Re: branch of (-1)^(1/3)
- To: mathgroup at smc.vnet.net
- Subject: [mg94543] Re: branch of (-1)^(1/3)
- From: dh <dh at metrohm.com>
- Date: Tue, 16 Dec 2008 02:32:18 -0500 (EST)
- References: <ghtjcj$r7f$1@smc.vnet.net>
Hi Slawek, back to the roots. After having chosen a branch cut (the most common one: 0..-Infinity), Log will be unique and always return the principle value. With this we may construct the brach we want "by hand": Exp[Log[-1]/3+ n 2 Pi I/3] with n==1 we get the branch you want.

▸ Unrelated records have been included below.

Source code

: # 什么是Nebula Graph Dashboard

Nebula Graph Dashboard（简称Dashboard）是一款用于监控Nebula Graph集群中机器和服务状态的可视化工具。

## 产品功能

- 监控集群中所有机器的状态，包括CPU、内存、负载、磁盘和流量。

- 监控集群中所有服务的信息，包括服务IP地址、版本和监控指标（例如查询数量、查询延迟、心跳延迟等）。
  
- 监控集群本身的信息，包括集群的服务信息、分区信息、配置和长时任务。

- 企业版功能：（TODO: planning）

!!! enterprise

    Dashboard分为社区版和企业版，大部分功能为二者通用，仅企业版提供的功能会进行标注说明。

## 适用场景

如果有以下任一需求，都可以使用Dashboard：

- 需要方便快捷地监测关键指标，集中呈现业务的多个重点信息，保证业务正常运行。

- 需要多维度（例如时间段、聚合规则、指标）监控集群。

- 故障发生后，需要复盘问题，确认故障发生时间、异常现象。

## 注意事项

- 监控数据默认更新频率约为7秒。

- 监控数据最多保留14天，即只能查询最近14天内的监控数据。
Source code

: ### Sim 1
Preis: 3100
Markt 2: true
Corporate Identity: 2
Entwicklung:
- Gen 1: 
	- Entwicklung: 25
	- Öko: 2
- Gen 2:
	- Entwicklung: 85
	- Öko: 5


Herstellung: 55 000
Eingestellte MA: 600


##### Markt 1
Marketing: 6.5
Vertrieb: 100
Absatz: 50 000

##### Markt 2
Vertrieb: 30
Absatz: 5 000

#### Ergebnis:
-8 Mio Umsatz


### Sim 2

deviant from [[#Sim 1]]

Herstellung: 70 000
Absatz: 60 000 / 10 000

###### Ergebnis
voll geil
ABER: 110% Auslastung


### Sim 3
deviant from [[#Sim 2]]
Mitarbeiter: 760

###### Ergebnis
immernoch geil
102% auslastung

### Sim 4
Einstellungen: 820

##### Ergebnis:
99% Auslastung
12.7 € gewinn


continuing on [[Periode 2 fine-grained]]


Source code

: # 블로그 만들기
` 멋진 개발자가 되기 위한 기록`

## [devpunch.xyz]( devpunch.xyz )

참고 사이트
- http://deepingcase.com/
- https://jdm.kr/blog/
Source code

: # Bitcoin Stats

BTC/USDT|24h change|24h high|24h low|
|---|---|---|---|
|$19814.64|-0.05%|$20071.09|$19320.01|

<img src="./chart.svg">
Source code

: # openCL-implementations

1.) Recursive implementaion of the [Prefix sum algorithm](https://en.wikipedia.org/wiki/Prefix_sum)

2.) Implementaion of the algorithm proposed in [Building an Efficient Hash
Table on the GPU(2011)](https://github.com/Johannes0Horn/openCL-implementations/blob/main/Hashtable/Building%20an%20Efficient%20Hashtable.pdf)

If you know what you are doing (side effects!) you may define: Unprotect[Power] a_^(1/3):=Exp[Log[-1]/3+1 2 Pi I/3] Now, if you type (-1)^(1/3) you will get: -1 Daniel slawek wrote: > Is a simple way to choose the branch of (-1)^(1/3) ? > > Mathematica gives a (correct) non-real answer. It is ok, but I need the (-1) > as the output when I input (1)^(1/3) because I know that it is a solution > of real-valued problem. > > Is any "standard way" to pick up a correct (i.e. arbitrary) root of > (-1)^(1/n) instead the default? > > slawek > >